◆ The problem: Return exactly the lines of the records below, starting at the line that contains "[Alerts](https://github.com/xtr4nge/FruityC2-Client/wiki/Alerts)" and ending at the line that contains "##index.html", with both of those lines kept.

-- Data provided follows --

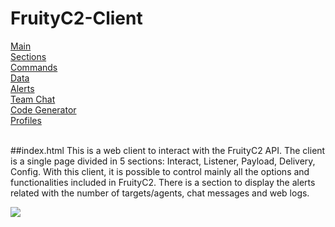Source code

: # FruityC2-Client
[Main](https://github.com/xtr4nge/FruityC2-Client/wiki/Main)
<br>
[Sections](https://github.com/xtr4nge/FruityC2-Client/wiki/Sections)
<br>
[Commands](https://github.com/xtr4nge/FruityC2-Client/wiki/Commands)
<br>
[Data](https://github.com/xtr4nge/FruityC2-Client/wiki/Data)
<br>
[Alerts](https://github.com/xtr4nge/FruityC2-Client/wiki/Alerts)
<br>
[Team Chat](https://github.com/xtr4nge/FruityC2-Client/wiki/Team-Chat)
<br>
[Code Generator](https://github.com/xtr4nge/FruityC2-Client/wiki/Code-Generator)
<br>
[Profiles](https://github.com/xtr4nge/FruityC2-Client/wiki/Profiles)
<br><br>

##index.html
This is a web client to interact with the FruityC2 API. The client is a single page divided in 5 sections: Interact, Listener, Payload, Delivery, Config. With this client, it is possible to control mainly all the options and functionalities included in FruityC2. There is a section to display the alerts related with the number of targets/agents, chat messages and web logs.
<br>

<img src="http://i.imgur.com/eSYUw8X.png" w-idth="760">
<br><br>
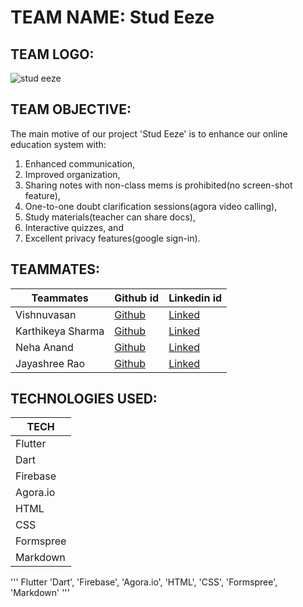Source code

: # TEAM NAME: Stud Eeze

## TEAM LOGO:
![stud eeze](https://user-images.githubusercontent.com/64918181/99865607-02332e80-2bd1-11eb-97f6-de39e6dd7eb5.jpg)

## TEAM OBJECTIVE:
The main motive of our project 'Stud Eeze' is to enhance our online education system with: 
1. Enhanced communication,
2. Improved organization,
3. Sharing notes with non-class mems is prohibited(no screen-shot feature),
4. One-to-one doubt clarification sessions(agora video calling),
5. Study materials(teacher can share docs), 
6. Interactive quizzes, and
7. Excellent privacy features(google sign-in).

## TEAMMATES:
| Teammates | Github id | Linkedin id 
| --- | --- | ---
| Vishnuvasan | [Github](https://github.com/Cipher-unhsiV "Vishnu profile") | [Linked](https://www.linkedin.com/in/vishnuvasan-srinivasan-0b2012194/ "Vishnu")
| Karthikeya Sharma | [Github](https://github.com/savagecarol "Karthikeya profile") | [Linked](https://www.linkedin.com/in/savagecarol/ "Karthikey")
| Neha Anand | [Github](https://github.com/NehaAnand28 "Neha profile") | [Linked](https://www.linkedin.com/in/neha-anand-927157200/ "Neha")
| Jayashree Rao | [Github](https://github.com/Jayashreerao15 "Jayashree profile") | [Linked](https://www.linkedin.com/in/jayashree-rao-7a4a461b8/ "Jayashree")

## TECHNOLOGIES USED:
| TECH |
| --- |
| Flutter |
| Dart | 
| Firebase |
| Agora.io |
| HTML | 
| CSS | 
| Formspree | 
| Markdown |

 '''
 Flutter 'Dart', 'Firebase', 'Agora.io', 'HTML', 'CSS', 'Formspree', 'Markdown'
 '''
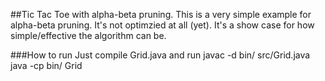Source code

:##Tic Tac Toe with alpha-beta pruning.
This is a very simple example for alpha-beta pruning. It's not optimzied at all (yet). It's a show case for how simple/effective the algorithm can be. 


###How to run
Just compile Grid.java and run 
  javac -d bin/ src/Grid.java 
  java -cp bin/ Grid


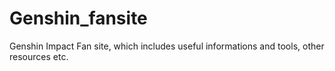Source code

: # Genshin_fansite
Genshin Impact Fan site, which includes useful informations and tools, other resources etc.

-- Data provided concluded --

◆ Answer space:
[Alerts](https://github.com/xtr4nge/FruityC2-Client/wiki/Alerts)
<br>
[Team Chat](https://github.com/xtr4nge/FruityC2-Client/wiki/Team-Chat)
<br>
[Code Generator](https://github.com/xtr4nge/FruityC2-Client/wiki/Code-Generator)
<br>
[Profiles](https://github.com/xtr4nge/FruityC2-Client/wiki/Profiles)
<br><br>

##index.html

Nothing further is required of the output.